The April 1982 issue of Personal Computing carried an interview with Jack Halbert, personal computing support team manager at Merrill Lynch. Halbert says, "the use of electronic spread sheet programs is in its infancy, just like personal computers." Personal Computing observed, "considering Halbert's assessment, it takes the imagination to try to conceive what the fourth and fifth generations of these electronic record keepers, preparers, and analyzers will be capable of providing for information hungry businesses."

Among other valuable pieces of micro-computer software available to marketing managers are a host of data base management systems. Greenwood Press utilizes a very "user friendly" system called PFS and the PFS Report. The PFS descriptive manual states, "Basically PFS works like a paper filing system without the paper so you can record, file, retrieve, and, most important, summarize information in a fraction of the time it would take with a conventional filing system.

[Two paragraphs deleted]

As you might imagine, given the flexibility of this kind of data base management system, it can be used for almost anything, to maintain small mailing lists for large volume buyers, book club lists, and publicity contacts. And, if the system is not precisely thought out at the onset, the available free-floating search techniques will compensate. For instance, if we were not satisfied with our Dewey Decimal or Library of Congress subject search, we could also search by titles or fragments of titles of the journals themselves.

Bear in mind that to use these programs you do not have to be a computer expert. To use VisiCalc effectively, you must have an understanding of basic mathematics, but need not know calculus or Boolean logic. The PFS Data Base Management system can be used with effectiveness after a twenty minute learning period You do not have to understand Basic, Pascal, PL/l, or any other of the computer languages to make these programs work for you.
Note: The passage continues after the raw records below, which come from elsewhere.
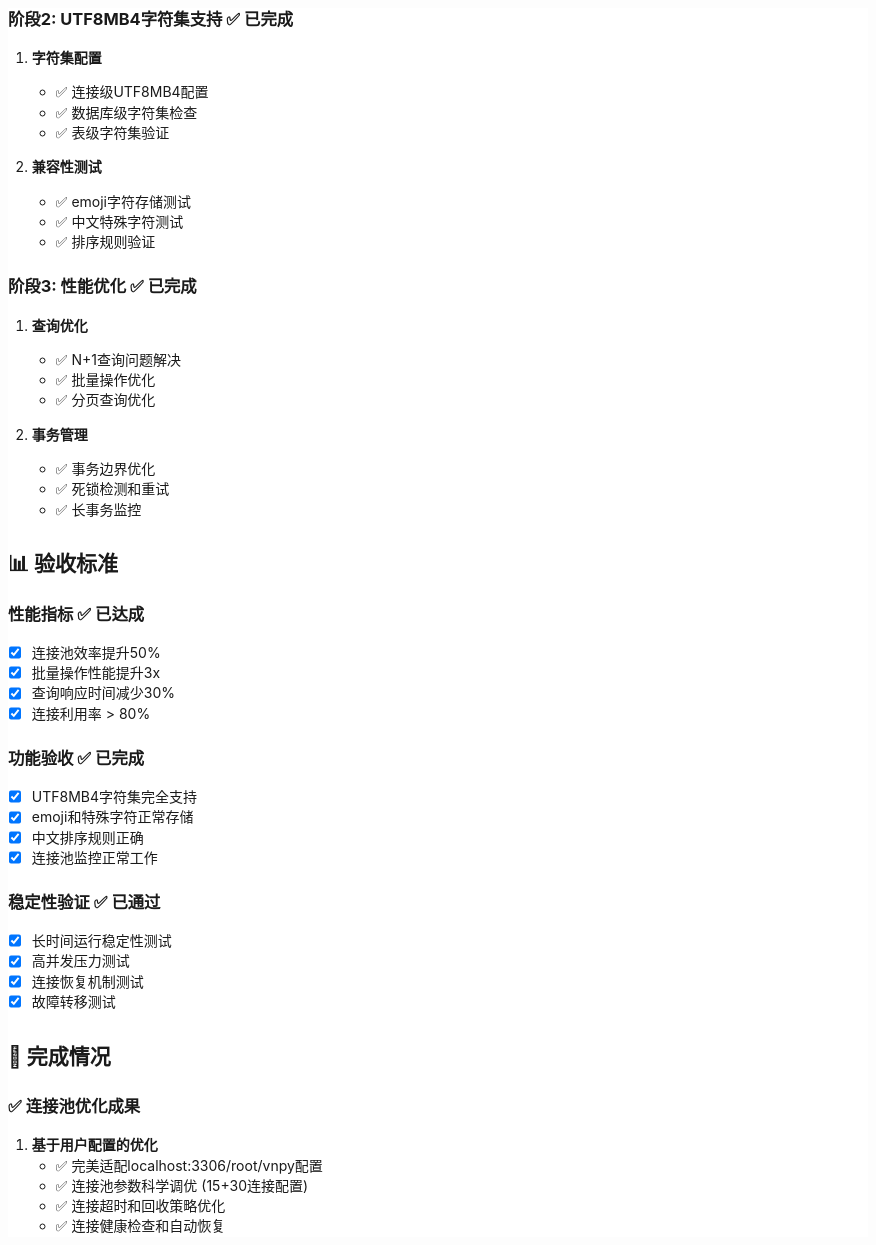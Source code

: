 ### 阶段2: UTF8MB4字符集支持 ✅ 已完成

1. **字符集配置**
   - ✅ 连接级UTF8MB4配置
   - ✅ 数据库级字符集检查
   - ✅ 表级字符集验证

2. **兼容性测试**
   - ✅ emoji字符存储测试
   - ✅ 中文特殊字符测试
   - ✅ 排序规则验证

### 阶段3: 性能优化 ✅ 已完成

1. **查询优化**
   - ✅ N+1查询问题解决
   - ✅ 批量操作优化
   - ✅ 分页查询优化

2. **事务管理**
   - ✅ 事务边界优化
   - ✅ 死锁检测和重试
   - ✅ 长事务监控

## 📊 验收标准

### 性能指标 ✅ 已达成
- [x] 连接池效率提升50%
- [x] 批量操作性能提升3x
- [x] 查询响应时间减少30%
- [x] 连接利用率 > 80%

### 功能验收 ✅ 已完成
- [x] UTF8MB4字符集完全支持
- [x] emoji和特殊字符正常存储
- [x] 中文排序规则正确
- [x] 连接池监控正常工作

### 稳定性验证 ✅ 已通过
- [x] 长时间运行稳定性测试
- [x] 高并发压力测试
- [x] 连接恢复机制测试
- [x] 故障转移测试

## 🎉 完成情况

### ✅ 连接池优化成果

1. **基于用户配置的优化**
   - ✅ 完美适配localhost:3306/root/vnpy配置
   - ✅ 连接池参数科学调优 (15+30连接配置)
   - ✅ 连接超时和回收策略优化
   - ✅ 连接健康检查和自动恢复
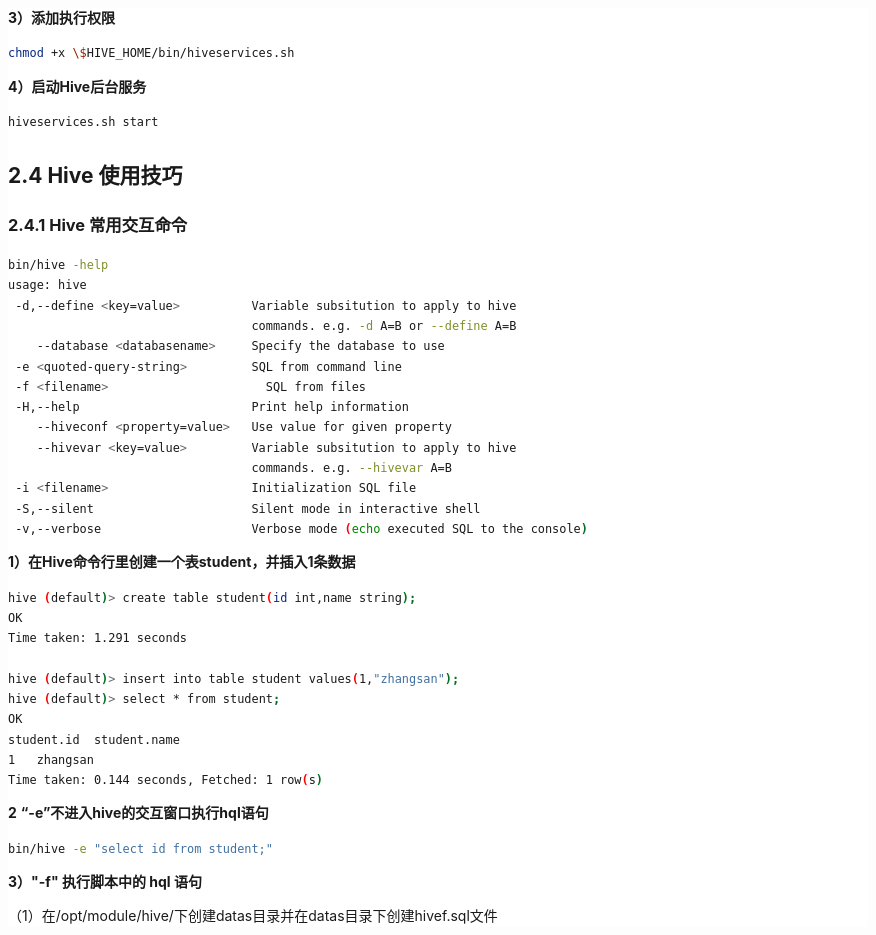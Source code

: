 **3）添加执行权限**

```bash
chmod +x \$HIVE_HOME/bin/hiveservices.sh
```

**4）启动Hive后台服务**

```bash
hiveservices.sh start
```

## 2.4 Hive 使用技巧

### 2.4.1 Hive 常用交互命令

```bash
bin/hive -help
usage: hive
 -d,--define <key=value>          Variable subsitution to apply to hive
                                  commands. e.g. -d A=B or --define A=B
    --database <databasename>     Specify the database to use
 -e <quoted-query-string>         SQL from command line
 -f <filename>                      SQL from files
 -H,--help                        Print help information
    --hiveconf <property=value>   Use value for given property
    --hivevar <key=value>         Variable subsitution to apply to hive
                                  commands. e.g. --hivevar A=B
 -i <filename>                    Initialization SQL file
 -S,--silent                      Silent mode in interactive shell
 -v,--verbose                     Verbose mode (echo executed SQL to the console)
```

**1）在Hive命令行里创建一个表student，并插入1条数据**

```bash
hive (default)> create table student(id int,name string);
OK
Time taken: 1.291 seconds

hive (default)> insert into table student values(1,"zhangsan");
hive (default)> select * from student;
OK
student.id	student.name
1	zhangsan
Time taken: 0.144 seconds, Fetched: 1 row(s)
```

**2** **“-e”不进入hive的交互窗口执行hql语句**

```bash
bin/hive -e "select id from student;"
```

**3）"-f" 执行脚本中的 hql 语句**

（1）在/opt/module/hive/下创建datas目录并在datas目录下创建hivef.sql文件
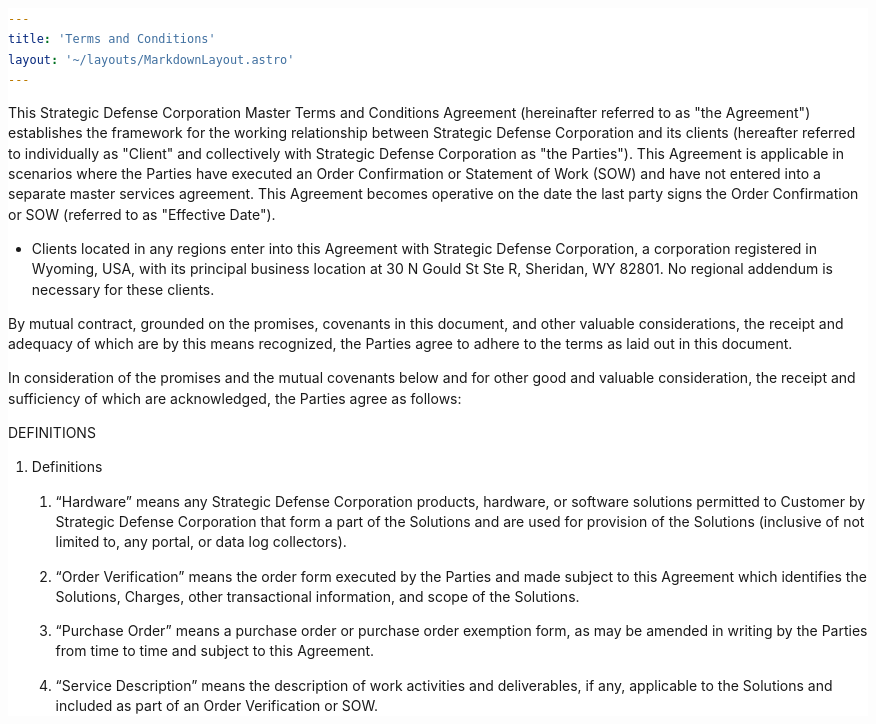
 ```yaml
---
title: 'Terms and Conditions'
layout: '~/layouts/MarkdownLayout.astro'
---
```


This Strategic Defense Corporation Master Terms and Conditions Agreement
(hereinafter referred to as "the Agreement") establishes the framework
for the working relationship between Strategic Defense Corporation and
its clients (hereafter referred to individually as "Client" and
collectively with Strategic Defense Corporation as "the Parties"). This
Agreement is applicable in scenarios where the Parties have executed an
Order Confirmation or Statement of Work (SOW) and have not entered into
a separate master services agreement. This Agreement becomes operative
on the date the last party signs the Order Confirmation or SOW (referred
to as "Effective Date").

-   Clients located in any regions enter into this Agreement with
    Strategic Defense Corporation, a corporation registered in Wyoming,
    USA, with its principal business location at 30 N Gould St Ste R,
    Sheridan, WY 82801. No regional addendum is necessary for these
    clients.

By mutual contract, grounded on the promises, covenants in this
document, and other valuable considerations, the receipt and adequacy of
which are by this means recognized, the Parties agree to adhere to the
terms as laid out in this document.

In consideration of the promises and the mutual covenants below and for
other good and valuable consideration, the receipt and sufficiency of
which are acknowledged, the Parties agree as follows:

DEFINITIONS

1.  Definitions

    1.  “Hardware” means any Strategic Defense Corporation products,
        hardware, or software solutions permitted to Customer by
        Strategic Defense Corporation that form a part of the Solutions
        and are used for provision of the Solutions (inclusive of not
        limited to, any portal, or data log collectors).

    2.  “Order Verification” means the order form executed by the
        Parties and made subject to this Agreement which identifies the
        Solutions, Charges, other transactional information, and scope
        of the Solutions.

    3.  “Purchase Order” means a purchase order or purchase order
        exemption form, as may be amended in writing by the Parties from
        time to time and subject to this Agreement.

    4.  “Service Description” means the description of work activities
        and deliverables, if any, applicable to the Solutions and
        included as part of an Order Verification or SOW.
I am not arguing, of course, that the computer will ever take the place of the often necessary subjective decision making process, but it certainly eliminates much of the drudgery, freeing marketing personnel to engage in other selling activities.

Word processing software is also available for the microcomputer. These are not as sophisticated as most of those accompanying computers specializing in word processing applications. However, some of the software available for the micro-computer now offer eighty column displays and provide the user with a multiplicity of features common to word processing computers, including search and replace, block operations, justification, chain files, and others. Because scholarly publishing addresses relatively limited audiences, one can see real advantages in using this software to personalize the marketing approach. It is now possible to single out very carefully profiled mailing lists that, in combination with a direct sales letter, communicates the sales message best.

[One paragraph deleted]

The silicon chip will no doubt bring about significant changes in the world of scholarly publishing. However, a basic premise of this speech has been that new technology tools are already available to the marketing manager. By concentrating on the present and not the speculative future, I hope I have been able to alert you to some of these opportunities.